Besides the need for high-level interfaces for particular remote running applications, research in the field of unified interfacing systems for development, deployment and use of simulation and data processing applications is motivated by many factors. These factors include concerns related to reproducibility, accessibility, and transparency of computational research [13,14,15], problems of application discovery [16], need for collaborative work, diversity of target high-performance computing systems that must be abstracted for a regular application user, and others.

The development of the high-level HPC services should be based, among the other, on analysis of use cases as particularly underlined in [17]. This is actually the basis of our project because we develop a tool to specify use cases and generate high-level services according to such specifications.

The chosen approach to generation of efficient workflows and their execution is known as structural program synthesis.

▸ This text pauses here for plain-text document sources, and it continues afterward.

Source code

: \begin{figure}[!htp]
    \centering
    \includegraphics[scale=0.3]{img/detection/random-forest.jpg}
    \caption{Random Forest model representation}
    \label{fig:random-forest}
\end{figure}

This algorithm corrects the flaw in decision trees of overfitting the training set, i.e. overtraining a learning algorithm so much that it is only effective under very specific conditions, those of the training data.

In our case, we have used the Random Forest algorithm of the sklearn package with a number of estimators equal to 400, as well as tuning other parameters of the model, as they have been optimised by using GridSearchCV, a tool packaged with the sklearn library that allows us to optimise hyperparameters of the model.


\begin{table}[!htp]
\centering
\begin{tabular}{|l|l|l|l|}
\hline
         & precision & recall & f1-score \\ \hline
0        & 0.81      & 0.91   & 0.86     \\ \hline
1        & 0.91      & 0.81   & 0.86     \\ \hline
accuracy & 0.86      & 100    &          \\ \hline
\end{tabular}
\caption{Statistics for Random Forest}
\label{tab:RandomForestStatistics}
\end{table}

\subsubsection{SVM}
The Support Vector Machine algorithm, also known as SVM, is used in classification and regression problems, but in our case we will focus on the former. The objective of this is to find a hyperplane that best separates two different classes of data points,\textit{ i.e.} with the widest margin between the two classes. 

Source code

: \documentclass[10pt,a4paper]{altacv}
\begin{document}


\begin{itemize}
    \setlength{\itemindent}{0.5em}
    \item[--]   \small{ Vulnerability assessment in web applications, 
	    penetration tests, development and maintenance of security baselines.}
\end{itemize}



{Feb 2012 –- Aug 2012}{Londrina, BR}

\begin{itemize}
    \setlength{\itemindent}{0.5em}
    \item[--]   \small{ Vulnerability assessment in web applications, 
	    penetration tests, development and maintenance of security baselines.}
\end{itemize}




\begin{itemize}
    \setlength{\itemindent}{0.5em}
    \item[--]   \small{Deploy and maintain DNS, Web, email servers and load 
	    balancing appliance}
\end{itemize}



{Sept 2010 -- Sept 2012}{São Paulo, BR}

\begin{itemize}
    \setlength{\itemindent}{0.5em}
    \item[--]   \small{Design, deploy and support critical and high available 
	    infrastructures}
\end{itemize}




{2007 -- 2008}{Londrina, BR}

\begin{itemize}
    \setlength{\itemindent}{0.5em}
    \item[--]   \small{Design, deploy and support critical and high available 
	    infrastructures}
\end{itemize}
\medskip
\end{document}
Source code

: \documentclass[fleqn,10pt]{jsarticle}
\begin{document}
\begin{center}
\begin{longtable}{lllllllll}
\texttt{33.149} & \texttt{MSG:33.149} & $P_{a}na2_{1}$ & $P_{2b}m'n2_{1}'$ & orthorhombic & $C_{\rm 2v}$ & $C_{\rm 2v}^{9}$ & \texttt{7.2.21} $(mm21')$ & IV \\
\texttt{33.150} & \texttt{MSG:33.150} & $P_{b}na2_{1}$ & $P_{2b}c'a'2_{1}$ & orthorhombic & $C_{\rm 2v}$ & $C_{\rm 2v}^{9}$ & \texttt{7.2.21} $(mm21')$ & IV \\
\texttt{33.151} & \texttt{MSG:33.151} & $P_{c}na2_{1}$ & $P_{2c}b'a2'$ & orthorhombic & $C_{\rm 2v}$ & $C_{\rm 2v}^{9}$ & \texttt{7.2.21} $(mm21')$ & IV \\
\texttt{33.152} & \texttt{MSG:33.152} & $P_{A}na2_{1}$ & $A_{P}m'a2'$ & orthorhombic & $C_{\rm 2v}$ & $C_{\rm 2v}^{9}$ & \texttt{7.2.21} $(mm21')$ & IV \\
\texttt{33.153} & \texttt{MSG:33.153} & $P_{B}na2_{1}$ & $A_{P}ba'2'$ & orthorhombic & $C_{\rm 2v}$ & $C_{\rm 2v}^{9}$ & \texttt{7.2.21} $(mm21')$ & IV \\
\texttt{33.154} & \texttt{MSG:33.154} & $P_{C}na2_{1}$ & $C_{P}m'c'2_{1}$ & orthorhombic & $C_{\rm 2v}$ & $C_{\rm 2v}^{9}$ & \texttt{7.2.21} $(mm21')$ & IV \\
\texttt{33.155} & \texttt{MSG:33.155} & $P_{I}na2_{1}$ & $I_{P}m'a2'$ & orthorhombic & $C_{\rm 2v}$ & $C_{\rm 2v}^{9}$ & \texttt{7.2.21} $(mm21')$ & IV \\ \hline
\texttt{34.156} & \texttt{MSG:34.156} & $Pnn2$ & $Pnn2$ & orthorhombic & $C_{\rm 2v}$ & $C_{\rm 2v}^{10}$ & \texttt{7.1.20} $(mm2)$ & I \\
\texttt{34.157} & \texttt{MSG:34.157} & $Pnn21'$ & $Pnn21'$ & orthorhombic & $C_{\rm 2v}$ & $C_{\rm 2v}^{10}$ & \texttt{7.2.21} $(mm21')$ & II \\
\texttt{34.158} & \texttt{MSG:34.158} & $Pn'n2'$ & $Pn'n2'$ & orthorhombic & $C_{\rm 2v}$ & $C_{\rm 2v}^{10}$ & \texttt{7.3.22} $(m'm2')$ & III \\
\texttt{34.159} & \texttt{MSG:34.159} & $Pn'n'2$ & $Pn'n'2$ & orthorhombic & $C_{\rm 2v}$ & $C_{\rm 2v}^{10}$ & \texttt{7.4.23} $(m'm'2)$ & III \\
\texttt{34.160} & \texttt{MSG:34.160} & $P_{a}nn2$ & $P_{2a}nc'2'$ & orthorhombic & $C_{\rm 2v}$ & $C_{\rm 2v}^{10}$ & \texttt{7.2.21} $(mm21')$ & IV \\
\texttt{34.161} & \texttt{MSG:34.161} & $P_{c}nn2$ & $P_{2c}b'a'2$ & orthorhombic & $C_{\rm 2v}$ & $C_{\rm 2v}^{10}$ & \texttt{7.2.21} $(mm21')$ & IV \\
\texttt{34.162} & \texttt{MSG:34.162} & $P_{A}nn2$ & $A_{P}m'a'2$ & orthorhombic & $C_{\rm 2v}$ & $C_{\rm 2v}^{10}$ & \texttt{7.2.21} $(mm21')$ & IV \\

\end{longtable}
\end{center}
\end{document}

Other works in this field are devoted to the logical grounds of knowledge representation and derivation of algorithms or application of this concept to other problem areas [6, 7]. Our project is focused on practical problems and technical issues that are usually abstracted away in theoretical papers and particularly addresses the problem area of HPC applications. One of such practical problems is that non-functional requirements should be taken in account when deducing an algorithm (a workflow) on a computational model (so, this is not enough to just deduce some algorithm that matches functional requirements). This problem was formulated and addressed for example in [18]. A survey of approaches to program synthesis can be found in [19].

Composition and execution of workflows are studied extensively. There is a lot of research [20] devoted to scheduling of HPC workflows and there is a number of well-established (ProActive Workflows & Scheduling) and emerging systems that provide users with interfaces that allow to represent such scenarios in a form that can be interpreted by a system. Explicit representation of scenarios allows such systems to have control over workflows, use this information for better resource scheduling, resolve failures in a meaningful way and so on. The difference with our project is that we derive workflows. We do not develop new scheduling algorithms within the project, but rather follow the basic project idea to collect and apply existing algorithms.

9 Conclusion

A platform for development of interactive supercomputer applications is proposed. An interactive supercomputer application is a web-application that provides a high-level interface for a user and runs numerical simulation and data processing codes remotely on HPC systems to solve the problems that the user specifies through a high-level interface. The platform is built around a visual language that allows a developer to formally describe operations (user actions or computations) and their relations to immutable data objects (that either provide input information for the operations or are created as a result of the operations). Such a representation (a computational model) implicitly contains information about all meaningful user scenarios. Actually, it defines all necessary terms and their relations to allow a developer to “speak” at the level of the subject domain, thus defining a domain specific language. It provides a basis for automated derivation and implementation of necessary user scenarios and generation of a web-application that provides end users with appropriate interface to support derived scenarios. An extensible library of UI components is used in generation of interfaces. An extensible library of program modules that are needed to implement operations is used to automatically fulfill derived scenarios. Thus, the platform allows its users to accumulate and reuse knowledge about HPC application components in a systematic way.

Future work includes development of system algorithms capable of taking into account non-functional requirements: algorithms for workflow deduction, workflow scheduling and others that will help, particularly, to resolve issues mentioned in Sect. 7. Interestingly, such algorithms can be accumulated and used by the platform on the same principles as user-level application components.